- [Work task] Having read the records, set them all down exactly as they appear.

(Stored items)
Segment Open

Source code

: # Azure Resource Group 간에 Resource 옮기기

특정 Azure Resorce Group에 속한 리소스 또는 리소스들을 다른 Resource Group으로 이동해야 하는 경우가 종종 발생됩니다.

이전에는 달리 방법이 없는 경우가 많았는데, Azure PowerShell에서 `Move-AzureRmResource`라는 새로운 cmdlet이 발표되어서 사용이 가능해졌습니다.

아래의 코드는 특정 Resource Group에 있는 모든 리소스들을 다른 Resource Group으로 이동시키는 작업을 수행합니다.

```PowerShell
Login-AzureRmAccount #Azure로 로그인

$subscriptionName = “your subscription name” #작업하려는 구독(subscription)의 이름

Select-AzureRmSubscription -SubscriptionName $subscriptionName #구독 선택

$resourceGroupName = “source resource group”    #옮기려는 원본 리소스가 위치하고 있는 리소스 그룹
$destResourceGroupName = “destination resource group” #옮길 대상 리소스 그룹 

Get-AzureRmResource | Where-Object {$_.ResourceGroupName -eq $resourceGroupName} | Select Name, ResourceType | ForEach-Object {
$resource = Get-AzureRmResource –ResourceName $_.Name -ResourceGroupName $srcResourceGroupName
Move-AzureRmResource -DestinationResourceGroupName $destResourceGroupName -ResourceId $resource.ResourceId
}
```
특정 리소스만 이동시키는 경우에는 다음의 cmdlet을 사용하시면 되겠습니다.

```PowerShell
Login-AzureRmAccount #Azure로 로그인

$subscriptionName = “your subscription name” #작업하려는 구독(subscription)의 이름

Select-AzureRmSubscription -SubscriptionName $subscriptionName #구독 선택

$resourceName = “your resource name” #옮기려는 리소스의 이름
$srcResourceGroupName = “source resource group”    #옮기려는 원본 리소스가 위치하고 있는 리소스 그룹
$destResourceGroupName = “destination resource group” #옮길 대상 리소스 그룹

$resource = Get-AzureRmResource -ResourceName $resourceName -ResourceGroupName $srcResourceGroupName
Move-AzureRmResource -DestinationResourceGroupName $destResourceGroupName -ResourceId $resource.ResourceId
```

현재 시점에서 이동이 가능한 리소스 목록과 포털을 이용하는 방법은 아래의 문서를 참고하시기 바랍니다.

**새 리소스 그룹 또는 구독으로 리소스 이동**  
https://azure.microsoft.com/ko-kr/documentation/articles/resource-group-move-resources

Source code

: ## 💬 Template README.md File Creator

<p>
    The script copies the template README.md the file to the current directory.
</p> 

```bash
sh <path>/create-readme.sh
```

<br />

Segment Closed

- [Task result]
Source code

: # Azure Resource Group 간에 Resource 옮기기

특정 Azure Resorce Group에 속한 리소스 또는 리소스들을 다른 Resource Group으로 이동해야 하는 경우가 종종 발생됩니다.

이전에는 달리 방법이 없는 경우가 많았는데, Azure PowerShell에서 `Move-AzureRmResource`라는 새로운 cmdlet이 발표되어서 사용이 가능해졌습니다.

아래의 코드는 특정 Resource Group에 있는 모든 리소스들을 다른 Resource Group으로 이동시키는 작업을 수행합니다.

```PowerShell
Login-AzureRmAccount #Azure로 로그인

$subscriptionName = “your subscription name” #작업하려는 구독(subscription)의 이름

Select-AzureRmSubscription -SubscriptionName $subscriptionName #구독 선택

$resourceGroupName = “source resource group”    #옮기려는 원본 리소스가 위치하고 있는 리소스 그룹
$destResourceGroupName = “destination resource group” #옮길 대상 리소스 그룹 

Get-AzureRmResource | Where-Object {$_.ResourceGroupName -eq $resourceGroupName} | Select Name, ResourceType | ForEach-Object {
$resource = Get-AzureRmResource –ResourceName $_.Name -ResourceGroupName $srcResourceGroupName
Move-AzureRmResource -DestinationResourceGroupName $destResourceGroupName -ResourceId $resource.ResourceId
}
```
특정 리소스만 이동시키는 경우에는 다음의 cmdlet을 사용하시면 되겠습니다.

```PowerShell
Login-AzureRmAccount #Azure로 로그인

$subscriptionName = “your subscription name” #작업하려는 구독(subscription)의 이름

Select-AzureRmSubscription -SubscriptionName $subscriptionName #구독 선택

$resourceName = “your resource name” #옮기려는 리소스의 이름
$srcResourceGroupName = “source resource group”    #옮기려는 원본 리소스가 위치하고 있는 리소스 그룹
$destResourceGroupName = “destination resource group” #옮길 대상 리소스 그룹

$resource = Get-AzureRmResource -ResourceName $resourceName -ResourceGroupName $srcResourceGroupName
Move-AzureRmResource -DestinationResourceGroupName $destResourceGroupName -ResourceId $resource.ResourceId
```

현재 시점에서 이동이 가능한 리소스 목록과 포털을 이용하는 방법은 아래의 문서를 참고하시기 바랍니다.

**새 리소스 그룹 또는 구독으로 리소스 이동**  
https://azure.microsoft.com/ko-kr/documentation/articles/resource-group-move-resources

Source code

: ## 💬 Template README.md File Creator

<p>
    The script copies the template README.md the file to the current directory.
</p> 

```bash
sh <path>/create-readme.sh
```

<br />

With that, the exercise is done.